Activity:
Count up every line of the data in which "team" occurs. The reply is one number and nothing more.

(Source data)

+ + +

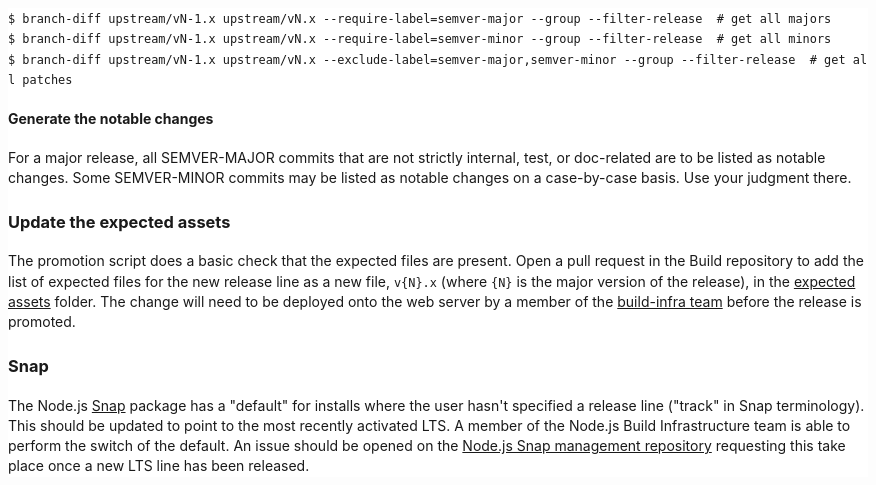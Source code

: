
 ```console
$ branch-diff upstream/vN-1.x upstream/vN.x --require-label=semver-major --group --filter-release  # get all majors
$ branch-diff upstream/vN-1.x upstream/vN.x --require-label=semver-minor --group --filter-release  # get all minors
$ branch-diff upstream/vN-1.x upstream/vN.x --exclude-label=semver-major,semver-minor --group --filter-release  # get all patches
```

#### Generate the notable changes

For a major release, all SEMVER-MAJOR commits that are not strictly internal,
test, or doc-related are to be listed as notable changes. Some SEMVER-MINOR
commits may be listed as notable changes on a case-by-case basis. Use your
judgment there.

### Update the expected assets

The promotion script does a basic check that the expected files are present.
Open a pull request in the Build repository to add the list of expected files
for the new release line as a new file, `v{N}.x` (where `{N}` is the major
version of the release), in the [expected assets][] folder. The change will
need to be deployed onto the web server by a member of the [build-infra team][]
before the release is promoted.

### Snap

The Node.js [Snap][] package has a "default" for installs where the user hasn't
specified a release line ("track" in Snap terminology). This should be updated
to point to the most recently activated LTS. A member of the Node.js Build
Infrastructure team is able to perform the switch of the default. An issue
should be opened on the [Node.js Snap management repository][] requesting this
take place once a new LTS line has been released.

[Build issue tracker]: https://github.com/nodejs/build/issues/new
[CI lockdown procedure]: https://github.com/nodejs/build/blob/HEAD/doc/jenkins-guide.md#restricting-access-for-security-releases
[Node.js Snap management repository]: https://github.com/nodejs/snap
[Partner Communities]: https://github.com/nodejs/community-committee/blob/HEAD/governance/PARTNER_COMMUNITIES.md
[Snap]: https://snapcraft.io/node
[build-infra team]: https://github.com/orgs/nodejs/teams/build-infra
[expected assets]: https://github.com/nodejs/build/tree/HEAD/ansible/www-standalone/tools/promote/expected_assets
[nodejs.org release-post.js script]: https://github.com/nodejs/nodejs.org/blob/HEAD/scripts/release-post/index.mjs
[nodejs.org repository]: https://github.com/nodejs/nodejs.org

+ + +

Solution for this exercise:
3